JavaScript Operators – Understanding the ! Operator

javascriptoperators

I am now confused about ! operator in JavaScript. My understanding was ! operator operates only on boolean. But a comment to one of my answers says it can operate on anything and returns a boolean, which happened to be true after I did some tests.

alert(!undefined); //true
alert(!function(){}); //false
alert(!{}); //false
alert(!null); //true
alert(!()); //crash
alert(!"false"); //false
alert(!false)​;​​​​​​​​​​​​ //true​​​​​​​​​​​​​​​​​​

Can somebody help me generalize the behavior of ! operator.

EDIT

Even more confusing stuff:

​alert( new String() == ""); //true
alert(!""); //true
alert(! new String()); //false

How?

Best Answer

! does what you think: turns true to false and vice-versa.

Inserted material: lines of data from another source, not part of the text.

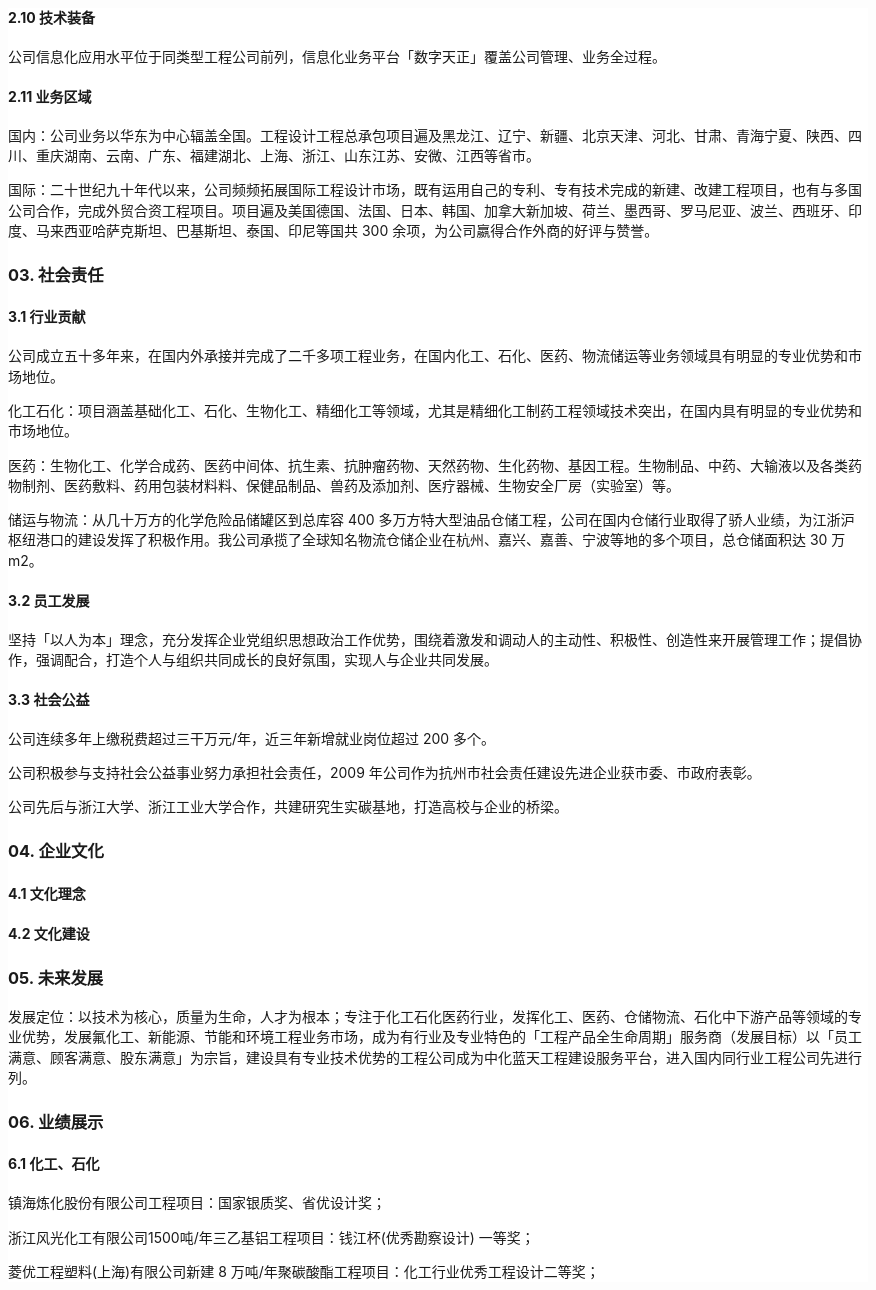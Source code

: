 #### 2.10 技术装备

公司信息化应用水平位于同类型工程公司前列，信息化业务平台「数字天正」覆盖公司管理、业务全过程。

#### 2.11 业务区域

国内：公司业务以华东为中心辐盖全国。工程设计工程总承包项目遍及黑龙江、辽宁、新疆、北京天津、河北、甘肃、青海宁夏、陕西、四川、重庆湖南、云南、广东、福建湖北、上海、浙江、山东江苏、安微、江西等省市。

国际：二十世纪九十年代以来，公司频频拓展国际工程设计市场，既有运用自己的专利、专有技术完成的新建、改建工程项目，也有与多国公司合作，完成外贸合资工程项目。项目遍及美国德国、法国、日本、韩国、加拿大新加坡、荷兰、墨西哥、罗马尼亚、波兰、西班牙、印度、马来西亚哈萨克斯坦、巴基斯坦、泰国、印尼等国共 300 余项，为公司嬴得合作外商的好评与赞誉。

### 03. 社会责任

#### 3.1 行业贡献

公司成立五十多年来，在国内外承接并完成了二千多项工程业务，在国内化工、石化、医药、物流储运等业务领域具有明显的专业优势和市场地位。

化工石化：项目涵盖基础化工、石化、生物化工、精细化工等领域，尤其是精细化工制药工程领域技术突出，在国内具有明显的专业优势和市场地位。

医药：生物化工、化学合成药、医药中间体、抗生素、抗肿瘤药物、天然药物、生化药物、基因工程。生物制品、中药、大输液以及各类药物制剂、医药敷料、药用包装材料料、保健品制品、兽药及添加剂、医疗器械、生物安全厂房（实验室）等。

储运与物流：从几十万方的化学危险品储罐区到总库容 400 多万方特大型油品仓储工程，公司在国内仓储行业取得了骄人业绩，为江浙沪枢纽港口的建设发挥了积极作用。我公司承揽了全球知名物流仓储企业在杭州、嘉兴、嘉善、宁波等地的多个项目，总仓储面积达 30 万m2。

#### 3.2 员工发展

坚持「以人为本」理念，充分发挥企业党组织思想政治工作优势，围绕着激发和调动人的主动性、积极性、创造性来开展管理工作；提倡协作，强调配合，打造个人与组织共同成长的良好氛围，实现人与企业共同发展。

#### 3.3 社会公益

公司连续多年上缴税费超过三干万元/年，近三年新增就业岗位超过 200 多个。

公司积极参与支持社会公益事业努力承担社会责任，2009 年公司作为抗州市社会责任建设先进企业获市委、市政府表彰。

公司先后与浙江大学、浙江工业大学合作，共建研究生实碳基地，打造高校与企业的桥梁。

### 04. 企业文化

#### 4.1 文化理念 

#### 4.2 文化建设

### 05. 未来发展

发展定位：以技术为核心，质量为生命，人才为根本；专注于化工石化医药行业，发挥化工、医药、仓储物流、石化中下游产品等领域的专业优势，发展氟化工、新能源、节能和环境工程业务市场，成为有行业及专业特色的「工程产品全生命周期」服务商（发展目标）以「员工满意、顾客满意、股东满意」为宗旨，建设具有专业技术优势的工程公司成为中化蓝天工程建设服务平台，进入国内同行业工程公司先进行列。

### 06. 业绩展示

#### 6.1 化工、石化

镇海炼化股份有限公司工程项目：国家银质奖、省优设计奖；

浙江风光化工有限公司1500吨/年三乙基铝工程项目：钱江杯(优秀勘察设计) 一等奖；

菱优工程塑料(上海)有限公司新建 8 万吨/年聚碳酸酯工程项目：化工行业优秀工程设计二等奖；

The weird behavior has to do with how Javascript can convert literally anything to true or false.

http://11heavens.com/falsy-and-truthy-in-javascript

Like in C (only worse) all values can be promoted to true or false. The googlable terms you want are "truthy" and "falsy," or "truthiness" and "falsiness." Truthy means something converts to true, falsy means something converts to false. All values are truthy except null, undefined, 0, "", NaN, and... false

This link has more fun examples:

http://www.sitepoint.com/javascript-truthy-falsy/

And this site really likes doing pathological things with the funny behavior here:

http://wtfjs.com

Also note that == really tries hard to make things comparable whereas === just returns false if the things aren't comparable. Crockford in Javascript: The Good Parts recommends not using == entirely.